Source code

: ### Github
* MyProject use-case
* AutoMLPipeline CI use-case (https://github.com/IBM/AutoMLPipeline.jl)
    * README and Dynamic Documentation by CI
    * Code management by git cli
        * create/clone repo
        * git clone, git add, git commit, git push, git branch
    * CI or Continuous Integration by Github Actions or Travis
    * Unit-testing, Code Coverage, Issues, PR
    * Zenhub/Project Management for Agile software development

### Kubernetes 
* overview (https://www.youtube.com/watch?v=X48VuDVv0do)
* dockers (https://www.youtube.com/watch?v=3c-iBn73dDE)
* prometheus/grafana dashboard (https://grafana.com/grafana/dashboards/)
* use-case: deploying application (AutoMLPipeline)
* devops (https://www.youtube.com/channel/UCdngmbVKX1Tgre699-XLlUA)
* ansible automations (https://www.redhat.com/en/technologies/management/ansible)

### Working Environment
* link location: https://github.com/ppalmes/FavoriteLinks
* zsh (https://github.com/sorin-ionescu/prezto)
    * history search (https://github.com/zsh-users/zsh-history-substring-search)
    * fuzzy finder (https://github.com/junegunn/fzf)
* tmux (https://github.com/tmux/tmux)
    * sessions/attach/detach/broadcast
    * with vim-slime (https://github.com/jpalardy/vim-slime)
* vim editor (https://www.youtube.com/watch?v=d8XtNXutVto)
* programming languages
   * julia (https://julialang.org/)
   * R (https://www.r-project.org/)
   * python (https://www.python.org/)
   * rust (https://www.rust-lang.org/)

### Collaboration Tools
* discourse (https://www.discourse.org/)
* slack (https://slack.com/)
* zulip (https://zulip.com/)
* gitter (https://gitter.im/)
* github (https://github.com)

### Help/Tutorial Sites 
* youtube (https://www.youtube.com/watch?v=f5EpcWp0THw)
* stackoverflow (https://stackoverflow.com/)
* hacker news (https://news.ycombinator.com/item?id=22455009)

Aim of the exercise: Now copy each line of the entries that mentions "clone".

Expected answer:
        * create/clone repo
        * git clone, git add, git commit, git push, git branch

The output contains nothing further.